Gatsby 5 boasts impressive, bleeding-edge technology to supercharge your sites. This year’s Gatsby update provides one of the best features in the technology yet, giving the best possible experience to the users all around the world.

Slice API
With Gatsby 5, Gatsby amplified the speed of Incremental Builds and Incremental Deploys by introducing the Slice API. Slices allow developers to define highly-shared components in their sites which will then inform Gatsby to build those shared components only once. After the files are built, the platform will stitch the resulting markup and JavaScript to the pages that include that shared component. This means that changes to highly-shared components (such as navigation, banners, headers, and footers) no longer require a rebuild of all pages that use that shared component.

Gatsby Cloud also offers an optimization for Enterprise plans that speeds up Slice builds significantly. The data here is just measuring Gatsby Cloud to show the impact of Slices, since other cloud solutions were upwards of twenty minutes and visually minimized the impact. On Gatsby Cloud is seen an improvement of two whole minutes for code changes to a shared header.

With a site of our size, minor changes like updating a footer or marketing banner used to result in a complete rebuild of our site. With Slices in Gatsby 5 speeding up Incremental Builds, we’re expecting to save hours of time waiting for builds every week.

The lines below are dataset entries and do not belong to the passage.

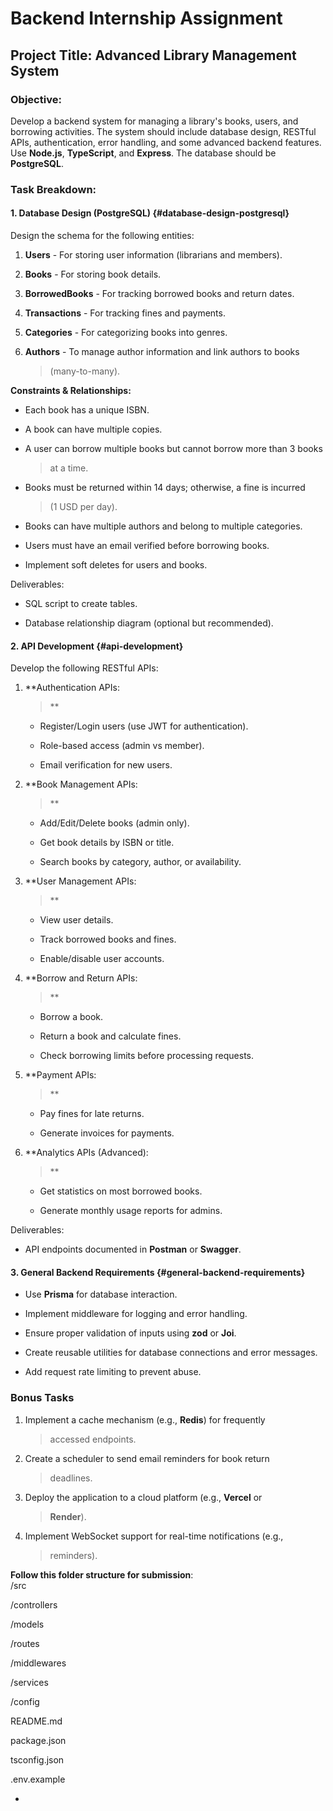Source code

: # **Backend Internship Assignment**

## **Project Title: Advanced Library Management System**

### **Objective:**

Develop a backend system for managing a library\'s books, users, and
borrowing activities. The system should include database design, RESTful
APIs, authentication, error handling, and some advanced backend
features. Use **Node.js**, **TypeScript**, and **Express**. The database
should be **PostgreSQL**.

### **Task Breakdown:**

#### **1. Database Design (PostgreSQL)** {#database-design-postgresql}

Design the schema for the following entities:

1.  **Users** - For storing user information (librarians and members).

2.  **Books** - For storing book details.

3.  **BorrowedBooks** - For tracking borrowed books and return dates.

4.  **Transactions** - For tracking fines and payments.

5.  **Categories** - For categorizing books into genres.

6.  **Authors** - To manage author information and link authors to books
    > (many-to-many).

**Constraints & Relationships:**

- Each book has a unique ISBN.

- A book can have multiple copies.

- A user can borrow multiple books but cannot borrow more than 3 books
  > at a time.

- Books must be returned within 14 days; otherwise, a fine is incurred
  > (1 USD per day).

- Books can have multiple authors and belong to multiple categories.

- Users must have an email verified before borrowing books.

- Implement soft deletes for users and books.

Deliverables:

- SQL script to create tables.

- Database relationship diagram (optional but recommended).

#### **2. API Development** {#api-development}

Develop the following RESTful APIs:

1.  **Authentication APIs:  
    > **

    - Register/Login users (use JWT for authentication).

    - Role-based access (admin vs member).

    - Email verification for new users.

2.  **Book Management APIs:  
    > **

    - Add/Edit/Delete books (admin only).

    - Get book details by ISBN or title.

    - Search books by category, author, or availability.

3.  **User Management APIs:  
    > **

    - View user details.

    - Track borrowed books and fines.

    - Enable/disable user accounts.

4.  **Borrow and Return APIs:  
    > **

    - Borrow a book.

    - Return a book and calculate fines.

    - Check borrowing limits before processing requests.

5.  **Payment APIs:  
    > **

    - Pay fines for late returns.

    - Generate invoices for payments.

6.  **Analytics APIs (Advanced):  
    > **

    - Get statistics on most borrowed books.

    - Generate monthly usage reports for admins.

Deliverables:

- API endpoints documented in **Postman** or **Swagger**.

#### **3. General Backend Requirements** {#general-backend-requirements}

- Use **Prisma** for database interaction.

- Implement middleware for logging and error handling.

- Ensure proper validation of inputs using **zod** or **Joi**.

- Create reusable utilities for database connections and error messages.

- Add request rate limiting to prevent abuse.

### **Bonus Tasks**

1.  Implement a cache mechanism (e.g., **Redis**) for frequently
    > accessed endpoints.

2.  Create a scheduler to send email reminders for book return
    > deadlines.

3.  Deploy the application to a cloud platform (e.g., **Vercel** or
    > **Render**).

4.  Implement WebSocket support for real-time notifications (e.g.,
    > reminders).



**Follow this folder structure for submission**:  
/src

/controllers

/models

/routes

/middlewares

/services

/config

README.md

package.json

tsconfig.json

.env.example

-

Nikan Shahidi, CEO at Webstacks said

Partial Hydration (Beta)
Traditional react-based websites must wait for all JavaScript for all components to be available before page elements become interactive. When leveraging Gatsby 5’s Partial Hydration, developers are able to ship and hydrate only the necessary JavaScript for each component on a page, thereby producing the fastest possible visitor experience when using React, and highest scores via Google Web Vitals.

Hydrating every component on a React page always felt unnecessary. Gatsby makes it simple to only send Javascript to the components that actually need it with Partial Hydration. This is easy for our developers and great for our users.

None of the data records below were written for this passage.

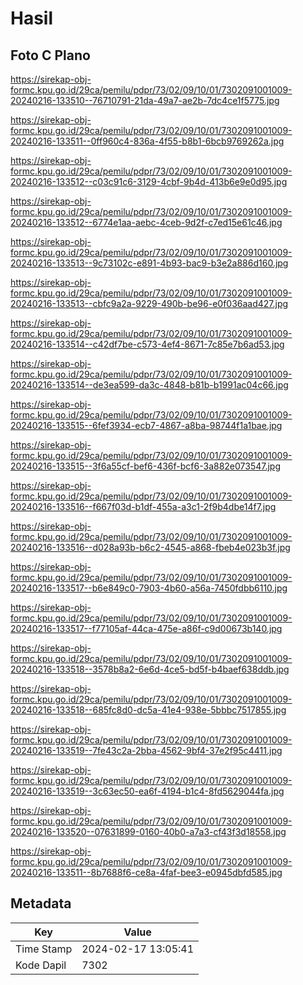 # Hasil

## Foto C Plano

https://sirekap-obj-formc.kpu.go.id/29ca/pemilu/pdpr/73/02/09/10/01/7302091001009-20240216-133510--76710791-21da-49a7-ae2b-7dc4ce1f5775.jpg

https://sirekap-obj-formc.kpu.go.id/29ca/pemilu/pdpr/73/02/09/10/01/7302091001009-20240216-133511--0ff960c4-836a-4f55-b8b1-6bcb9769262a.jpg

https://sirekap-obj-formc.kpu.go.id/29ca/pemilu/pdpr/73/02/09/10/01/7302091001009-20240216-133512--c03c91c6-3129-4cbf-9b4d-413b6e9e0d95.jpg

https://sirekap-obj-formc.kpu.go.id/29ca/pemilu/pdpr/73/02/09/10/01/7302091001009-20240216-133512--6774e1aa-aebc-4ceb-9d2f-c7ed15e61c46.jpg

https://sirekap-obj-formc.kpu.go.id/29ca/pemilu/pdpr/73/02/09/10/01/7302091001009-20240216-133513--9c73102c-e891-4b93-bac9-b3e2a886d160.jpg

https://sirekap-obj-formc.kpu.go.id/29ca/pemilu/pdpr/73/02/09/10/01/7302091001009-20240216-133513--cbfc9a2a-9229-490b-be96-e0f036aad427.jpg

https://sirekap-obj-formc.kpu.go.id/29ca/pemilu/pdpr/73/02/09/10/01/7302091001009-20240216-133514--c42df7be-c573-4ef4-8671-7c85e7b6ad53.jpg

https://sirekap-obj-formc.kpu.go.id/29ca/pemilu/pdpr/73/02/09/10/01/7302091001009-20240216-133514--de3ea599-da3c-4848-b81b-b1991ac04c66.jpg

https://sirekap-obj-formc.kpu.go.id/29ca/pemilu/pdpr/73/02/09/10/01/7302091001009-20240216-133515--6fef3934-ecb7-4867-a8ba-98744f1a1bae.jpg

https://sirekap-obj-formc.kpu.go.id/29ca/pemilu/pdpr/73/02/09/10/01/7302091001009-20240216-133515--3f6a55cf-bef6-436f-bcf6-3a882e073547.jpg

https://sirekap-obj-formc.kpu.go.id/29ca/pemilu/pdpr/73/02/09/10/01/7302091001009-20240216-133516--f667f03d-b1df-455a-a3c1-2f9b4dbe14f7.jpg

https://sirekap-obj-formc.kpu.go.id/29ca/pemilu/pdpr/73/02/09/10/01/7302091001009-20240216-133516--d028a93b-b6c2-4545-a868-fbeb4e023b3f.jpg

https://sirekap-obj-formc.kpu.go.id/29ca/pemilu/pdpr/73/02/09/10/01/7302091001009-20240216-133517--b6e849c0-7903-4b60-a56a-7450fdbb6110.jpg

https://sirekap-obj-formc.kpu.go.id/29ca/pemilu/pdpr/73/02/09/10/01/7302091001009-20240216-133517--f77105af-44ca-475e-a86f-c9d00673b140.jpg

https://sirekap-obj-formc.kpu.go.id/29ca/pemilu/pdpr/73/02/09/10/01/7302091001009-20240216-133518--3578b8a2-6e6d-4ce5-bd5f-b4baef638ddb.jpg

https://sirekap-obj-formc.kpu.go.id/29ca/pemilu/pdpr/73/02/09/10/01/7302091001009-20240216-133518--685fc8d0-dc5a-41e4-938e-5bbbc7517855.jpg

https://sirekap-obj-formc.kpu.go.id/29ca/pemilu/pdpr/73/02/09/10/01/7302091001009-20240216-133519--7fe43c2a-2bba-4562-9bf4-37e2f95c4411.jpg

https://sirekap-obj-formc.kpu.go.id/29ca/pemilu/pdpr/73/02/09/10/01/7302091001009-20240216-133519--3c63ec50-ea6f-4194-b1c4-8fd5629044fa.jpg

https://sirekap-obj-formc.kpu.go.id/29ca/pemilu/pdpr/73/02/09/10/01/7302091001009-20240216-133520--07631899-0160-40b0-a7a3-cf43f3d18558.jpg

https://sirekap-obj-formc.kpu.go.id/29ca/pemilu/pdpr/73/02/09/10/01/7302091001009-20240216-133511--8b7688f6-ce8a-4faf-bee3-e0945dbfd585.jpg


## Metadata

| Key        | Value               |
| ---------- | ------------------- |
| Time Stamp | 2024-02-17 13:05:41 |
| Kode Dapil | 7302                |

Justin Smith, Developer at Intralox said

Script Component
it’s always been a challenge to performantly add scripts to websites. Script execution in the browser is blocked by default, and the developers are responsible for implementing many useful scripts in our web pages without degrading the experience for the end-user.

In Gatsby 5, a built-in Script component can be used that aids in loading scripts performantly. The Script component offers a convenient way to declare different loading strategies, and a default loading strategy that gives Gatsby users strong performance out of the box.

Head API
To ensure that websites are found by the intended users, search engines inspect websites for specific bits of metadata, like title, description, and keywords. Historically, Gatsby developers have been instructed to rely on third-party libraries like react-helmet to do this. Gatsby has built-in solutions for most things like Images or Scripts that the users have come to love. Gatsby 5 includes the Head API, which offers native support for SEO, as well.

GraphiQL v2
GraphiQL is the GraphQL integrated development environment (IDE). It’s a powerful (and all-around awesome) tool you’ll use often while building Gatsby websites. When running gatsby develop, you can use GraphiQL to run queries, get code samples, and preview your data by going to localhost:8000/___graphql.

Incremental Builds and Deploys
Speed is critical to maintaining a healthy developer and content editor experience in a framework. Behind the Scenes of the new Slice API are two pieces of incredibly fast technology: Incremental Builds and Incremental Deploys. By knowing exactly what changed in your site, Gatsby can build only what changed to save you time. After the build is finished, it can also only deploy what changed.